Under pressure, certain of our men slip on a white mask. They don’t wear it well. It disfigures them for life. Do they question themselves about their violence against us? Yeah, sure. They are ugly because they abdicate their power only to please white people. Because we are subjected to their violence. They abdicate in the face of power. When they court a white woman, they are chivalrous, considerate, romantic. Qualities that are unimaginable within the privacy of our housing projects. I’ve come to prefer big fat machos who own up to it. I’m telling you sisters, we must take drastic action. It’s not good for us when our men reform themselves at the behest of white people. Because in fact, they do not reform themselves. They pretend to. They are actors, playing their roles with more or less talent. If you chase away what is natural, it comes running right back. And we’re the ones to suffer the consequences. As I am swimming in my own contradictions, I’ll admit, I prefer the original to the copy. Because it’s less the reality of masculine domination that poses a problem than its dehumanization. What’s worse is that none of this is new. These black people bearing white masks have illustrious predecessors. It’s funny but feminist pioneers in the Islamic world were … men: Qasim Amine, Mohammed Abduh, Tahar Haddad, Taha Hussein, Mohammed Rachid Rida …

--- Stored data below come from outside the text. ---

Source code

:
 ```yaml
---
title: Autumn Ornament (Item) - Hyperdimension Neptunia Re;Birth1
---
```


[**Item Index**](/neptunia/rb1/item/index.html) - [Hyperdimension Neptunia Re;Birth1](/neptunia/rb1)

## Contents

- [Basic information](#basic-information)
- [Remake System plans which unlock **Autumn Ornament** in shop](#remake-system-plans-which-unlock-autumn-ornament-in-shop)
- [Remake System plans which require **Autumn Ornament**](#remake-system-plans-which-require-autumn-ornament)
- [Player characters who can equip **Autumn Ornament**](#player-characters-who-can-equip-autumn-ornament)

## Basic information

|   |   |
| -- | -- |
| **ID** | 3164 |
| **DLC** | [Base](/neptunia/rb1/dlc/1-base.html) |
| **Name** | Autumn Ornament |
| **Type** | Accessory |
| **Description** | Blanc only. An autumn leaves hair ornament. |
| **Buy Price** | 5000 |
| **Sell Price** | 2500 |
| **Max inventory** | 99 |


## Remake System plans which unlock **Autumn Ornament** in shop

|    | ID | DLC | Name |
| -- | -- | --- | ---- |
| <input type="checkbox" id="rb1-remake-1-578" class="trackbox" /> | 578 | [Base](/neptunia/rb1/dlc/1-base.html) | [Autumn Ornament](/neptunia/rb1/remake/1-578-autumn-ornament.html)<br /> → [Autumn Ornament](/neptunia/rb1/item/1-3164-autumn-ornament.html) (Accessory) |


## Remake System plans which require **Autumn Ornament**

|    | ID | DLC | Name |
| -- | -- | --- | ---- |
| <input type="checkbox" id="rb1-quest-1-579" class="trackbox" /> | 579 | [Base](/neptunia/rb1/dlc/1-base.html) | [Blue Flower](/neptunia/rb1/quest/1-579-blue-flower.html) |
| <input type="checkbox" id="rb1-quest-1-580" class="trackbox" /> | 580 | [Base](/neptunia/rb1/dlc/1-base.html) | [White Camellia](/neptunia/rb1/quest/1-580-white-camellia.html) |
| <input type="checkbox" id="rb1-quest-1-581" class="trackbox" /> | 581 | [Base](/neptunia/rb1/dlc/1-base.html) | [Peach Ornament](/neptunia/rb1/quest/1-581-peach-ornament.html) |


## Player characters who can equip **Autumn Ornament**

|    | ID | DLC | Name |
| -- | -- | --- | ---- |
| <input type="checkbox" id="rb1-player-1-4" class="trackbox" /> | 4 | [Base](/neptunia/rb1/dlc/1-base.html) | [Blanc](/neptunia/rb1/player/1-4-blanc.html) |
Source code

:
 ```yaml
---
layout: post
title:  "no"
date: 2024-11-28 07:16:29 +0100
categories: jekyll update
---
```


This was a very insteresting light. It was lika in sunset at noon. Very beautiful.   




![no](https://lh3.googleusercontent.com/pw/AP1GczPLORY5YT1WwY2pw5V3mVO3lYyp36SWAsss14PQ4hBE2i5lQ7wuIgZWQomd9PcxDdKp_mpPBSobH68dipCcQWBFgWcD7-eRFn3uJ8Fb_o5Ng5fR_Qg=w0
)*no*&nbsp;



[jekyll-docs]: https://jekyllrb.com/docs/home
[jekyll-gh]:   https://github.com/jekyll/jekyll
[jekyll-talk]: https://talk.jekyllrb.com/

Most female Muslim commentators are pleased with this phenomenon and see in it an exceptional humanism, a God-given philanthropy. This naïveté leaves me speechless. Why would men voluntarily abdicate their privileges? Why on earth would they encourage a struggle that threatens their power over women? In Europe, the first feminists were, quite naturally, women. Why has the Islamic world given birth to such incongruity? It’s no big mystery to me. The elite in these societies were already crushed by the thought of their civilizational “backwardness.” Women’s liberation, when it is extolled by men, can in no way be explained by a pro-women tropism, but more conclusively by the complex of indigeneity, shamed by colonial power and seeking to hoist itself up to the level of the so-called norms of the colonized. These guys exhaust me. Speaking of virility, have you noticed, sisters, the emotion that overtakes a white democrat when a guy from the suburbs declares his homosexuality in front of a camera and mic? To hear a shyster make his coming out: what a joy for the white civilizer, an endpoint for the backward, indigenous people. Because for a khoroto,
to make of one’s sexuality a social and political identity is to enter modernity through the front door. The white man is on the edge of ecstasy. All of these words jostling each other at the threshold of the indigenous person’s still archaic consciousness—which, though it is still archaic, is destined to a Man’s fate—besiege him: “to take responsibility for oneself,” “to be accomplished,” “to realize oneself,” “to tear off one’s chains,” and “to shatter all taboos.” The indigenous person is surrounded but hypnotized. Sometimes, because his people are suffocating, he gives in. Immediately, he is carried to the pinnacle. I’m sick and tired of these worthless heroes. But the white democrat goes into a trance. When he meets that unlikely character, his body shakes all over, he has an irrepressible desire to kiss him, to hold him in his arms and commune with him. Thanks to this unexpected conversion, he has accomplished his civilizing mission. He has just won a miraculous victory against an enemy, who petrifies and taunts him: the great and insolent Islamic virility. The one that is maddening. The one that has male chauvinists drooling. “They veil their wives. They can have four of them. The bastards!” We must stop lying to ourselves. When white people rejoice at an indigenous man’s coming out, it’s both out of homophobia and out of racism. As we all know, “the faggot” is not quite a “man,” thus, the Arab who loses his virile power is not quite a man. And that’s good. It’s really good. And it’s so reassuring. It goes without saying that the message is understood loud and clear on the other side of the highway as well. The virile and homophobic competition that takes place in the opposite camp will come as no surprise, and it will take great pleasure in overplaying sexuality, which is fabricated by the colonial gaze in the devious war between antagonistic and irreducible forces. But aside from this, apparently, within philanthropic circles, they are worried about our lot, us chicks. No kidding!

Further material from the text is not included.